No consigo saber quién es el amo aquí.
Cambio bajo mi piel de perro a lobo.
Yo decreto la peste y atravieso con mis flancos en llamas
las planicies del porvenir y del pasado;
yo me tiendo a roer los huesecitos de tantos sueños
muertos entre celestes pastizales.
Mi reino está en mi sombra y va conmigo dondequiera que vaya,
o se desploma en ruinas con las puertas abiertas a la
invasión del enemigo.

Cada noche desgarro a dentelladas todo lazo ceñido al corazón,
y cada amanecer me encuentra con mi jaula de obediencia en el lomo.

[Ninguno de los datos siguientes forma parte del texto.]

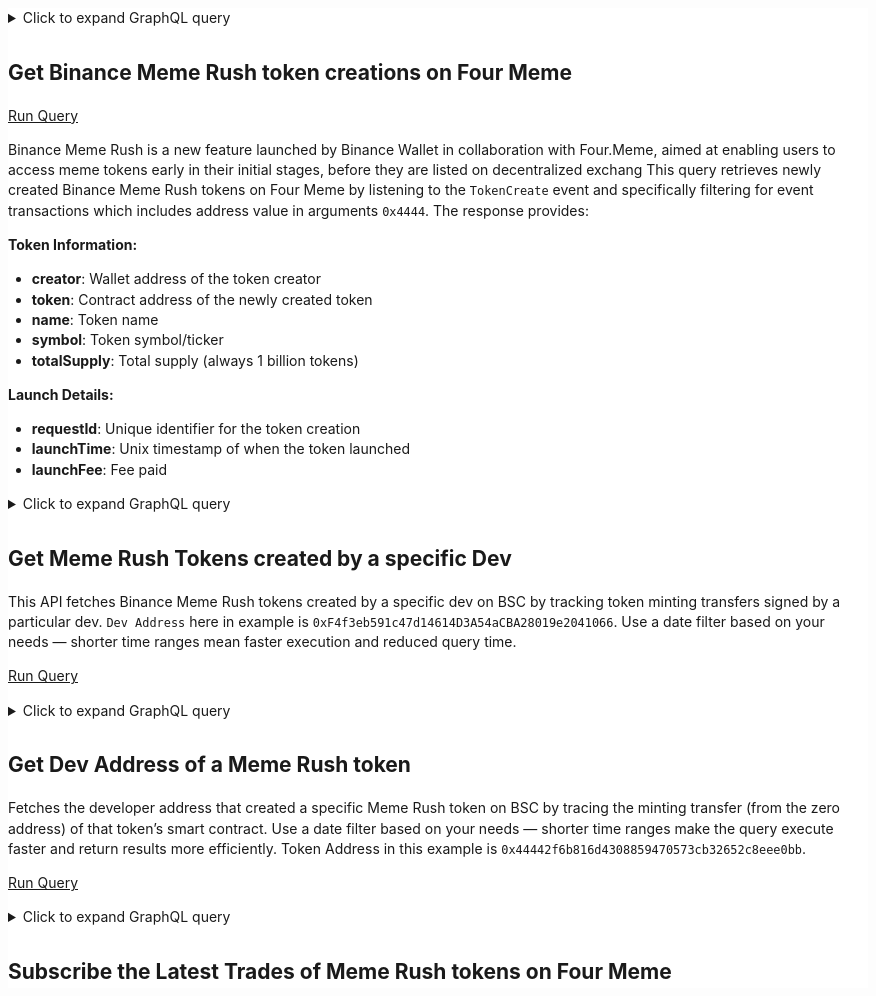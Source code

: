 <details><summary>Click to expand GraphQL query</summary></details>

## Get Binance Meme Rush token creations on Four Meme

[Run Query](https://ide.bitquery.io/track-Binance-Meme-Rush-token-creations-on-Four-meme-token)

Binance Meme Rush is a new feature launched by Binance Wallet in collaboration with Four.Meme, aimed at enabling users to access meme tokens early in their initial stages, before they are listed on decentralized exchang
This query retrieves newly created Binance Meme Rush tokens on Four Meme by listening to the `TokenCreate` event and specifically filtering for event transactions which includes address value in arguments `0x4444`. The response provides:

**Token Information:**

- **creator**: Wallet address of the token creator
- **token**: Contract address of the newly created token
- **name**: Token name
- **symbol**: Token symbol/ticker
- **totalSupply**: Total supply (always 1 billion tokens)

**Launch Details:**

- **requestId**: Unique identifier for the token creation
- **launchTime**: Unix timestamp of when the token launched
- **launchFee**: Fee paid

 <details><summary>Click to expand GraphQL query</summary></details>

## Get Meme Rush Tokens created by a specific Dev

This API fetches Binance Meme Rush tokens created by a specific dev on BSC by tracking token minting transfers signed by a particular dev.
`Dev Address` here in example is `0xF4f3eb591c47d14614D3A54aCBA28019e2041066`. Use a date filter based on your needs — shorter time ranges mean faster execution and reduced query time.

[Run Query](https://ide.bitquery.io/meme-rush-tokens-created-by-specific-dev)

 <details><summary>Click to expand GraphQL query</summary></details>

## Get Dev Address of a Meme Rush token

Fetches the developer address that created a specific Meme Rush token on BSC by tracing the minting transfer (from the zero address) of that token’s smart contract.
Use a date filter based on your needs — shorter time ranges make the query execute faster and return results more efficiently.
Token Address in this example is `0x44442f6b816d4308859470573cb32652c8eee0bb`.

[Run Query](https://ide.bitquery.io/check-who-created-this-meme-rush-token)

 <details><summary>Click to expand GraphQL query</summary></details>

## Subscribe the Latest Trades of Meme Rush tokens on Four Meme
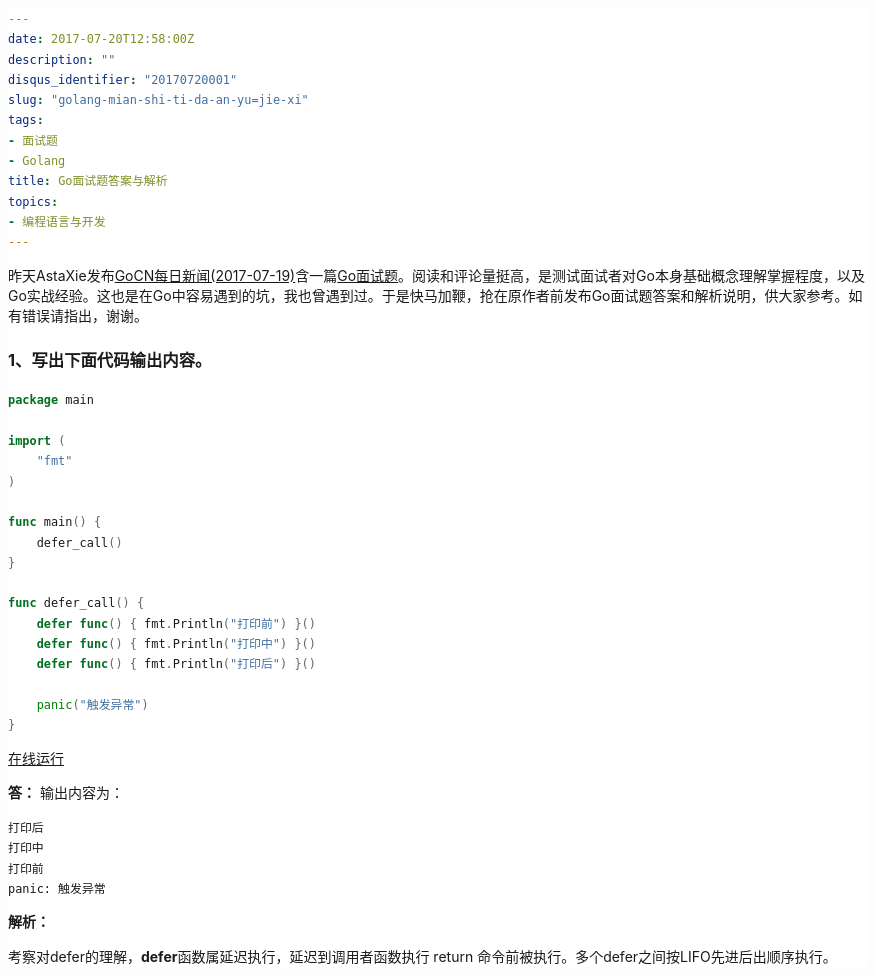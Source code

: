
 ```yaml
---
date: 2017-07-20T12:58:00Z
description: ""
disqus_identifier: "20170720001"
slug: "golang-mian-shi-ti-da-an-yu=jie-xi"
tags:
- 面试题
- Golang
title: Go面试题答案与解析
topics:
- 编程语言与开发
---
```


昨天AstaXie发布[GoCN每日新闻(2017-07-19)](https://gocn.io/question/947)含一篇[Go面试题](https://zhuanlan.zhihu.com/p/26972862)。阅读和评论量挺高，是测试面试者对Go本身基础概念理解掌握程度，以及Go实战经验。这也是在Go中容易遇到的坑，我也曾遇到过。于是快马加鞭，抢在原作者前发布Go面试题答案和解析说明，供大家参考。如有错误请指出，谢谢。

###  1、写出下面代码输出内容。
```go
package main

import (
	"fmt"
)

func main() {
	defer_call()
}

func defer_call() {
	defer func() { fmt.Println("打印前") }()
	defer func() { fmt.Println("打印中") }()
	defer func() { fmt.Println("打印后") }()

	panic("触发异常")
}     
```
[在线运行](https://wide.b3log.org/playground/309ba15c7e2cde23076852f21838ac0f.go)

**答：**
输出内容为：
```shell
打印后
打印中
打印前
panic: 触发异常
```
**解析：**

考察对defer的理解，**defer**函数属延迟执行，延迟到调用者函数执行 return 命令前被执行。多个defer之间按LIFO先进后出顺序执行。
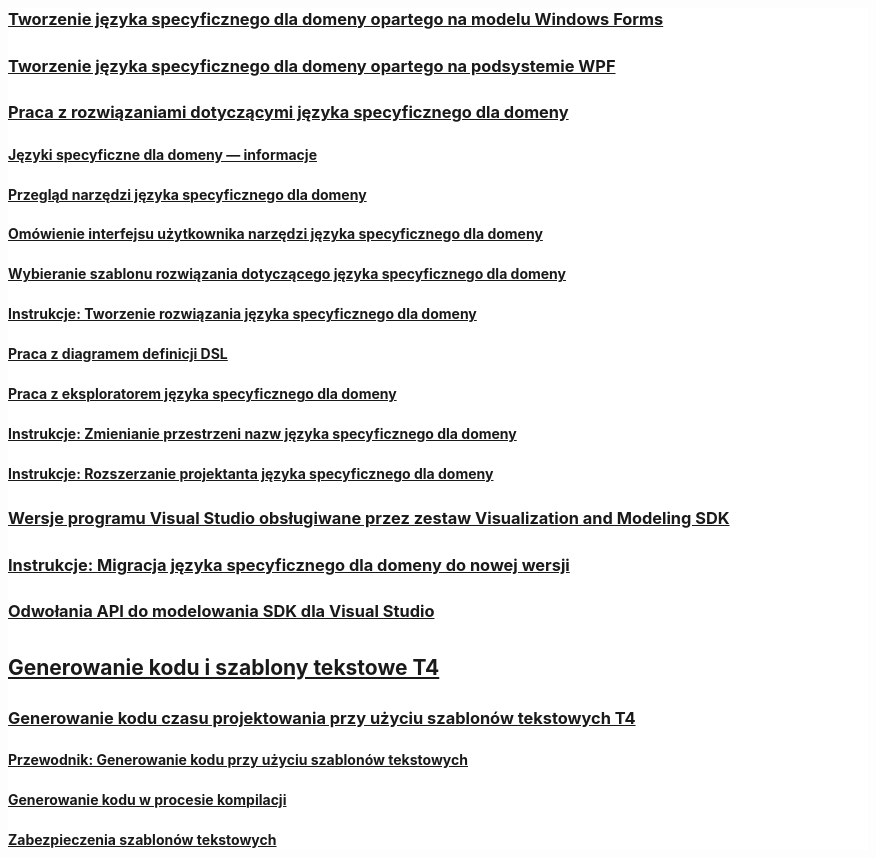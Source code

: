 ### [Tworzenie języka specyficznego dla domeny opartego na modelu Windows Forms](creating-a-windows-forms-based-domain-specific-language.md)
### [Tworzenie języka specyficznego dla domeny opartego na podsystemie WPF](creating-a-wpf-based-domain-specific-language.md)
### [Praca z rozwiązaniami dotyczącymi języka specyficznego dla domeny](working-with-domain-specific-language-solutions.md)
#### [Języki specyficzne dla domeny — informacje](about-domain-specific-languages.md)
#### [Przegląd narzędzi języka specyficznego dla domeny](overview-of-domain-specific-language-tools.md)
#### [Omówienie interfejsu użytkownika narzędzi języka specyficznego dla domeny](overview-of-the-domain-specific-language-tools-user-interface.md)
#### [Wybieranie szablonu rozwiązania dotyczącego języka specyficznego dla domeny](choosing-a-domain-specific-language-solution-template.md)
#### [Instrukcje: Tworzenie rozwiązania języka specyficznego dla domeny](how-to-create-a-domain-specific-language-solution.md)
#### [Praca z diagramem definicji DSL](working-with-the-dsl-definition-diagram.md)
#### [Praca z eksploratorem języka specyficznego dla domeny](working-with-the-domain-specific-language-explorer.md)
#### [Instrukcje: Zmienianie przestrzeni nazw języka specyficznego dla domeny](how-to-change-the-namespace-of-a-domain-specific-language.md)
#### [Instrukcje: Rozszerzanie projektanta języka specyficznego dla domeny](how-to-extend-the-domain-specific-language-designer.md)
### [Wersje programu Visual Studio obsługiwane przez zestaw Visualization and Modeling SDK](supported-visual-studio-editions-for-visualization-amp-modeling-sdk.md)
### [Instrukcje: Migracja języka specyficznego dla domeny do nowej wersji](how-to-migrate-a-domain-specific-language-to-a-new-version.md)
### [Odwołania API do modelowania SDK dla Visual Studio](api-reference-for-modeling-sdk-for-visual-studio.md)
## [Generowanie kodu i szablony tekstowe T4](code-generation-and-t4-text-templates.md)
### [Generowanie kodu czasu projektowania przy użyciu szablonów tekstowych T4](design-time-code-generation-by-using-t4-text-templates.md)
#### [Przewodnik: Generowanie kodu przy użyciu szablonów tekstowych](walkthrough-generating-code-by-using-text-templates.md)
#### [Generowanie kodu w procesie kompilacji](code-generation-in-a-build-process.md)
#### [Zabezpieczenia szablonów tekstowych](security-of-text-templates.md)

Si devoro a mi dios uso su rostro debajo de mi máscara,
y sin embargo sólo bebo en el abrevadero de los hombres
un aterciopelado veneno de piedad que raspa en las entrañas.
He labrado el torneo en las dos tramas de la tapicería:
he ganado mi cetro de bestia en la intemperie,
y he otorgado también jirones de mansedumbre por trofeo.
Pero ¿quién vence en mí?
¿Quién defiende de mi bastión solitario en el desierto, la sábana del sueño?
¿Y quién roe mis labios, despacito y a oscuras, desde mis propios dientes?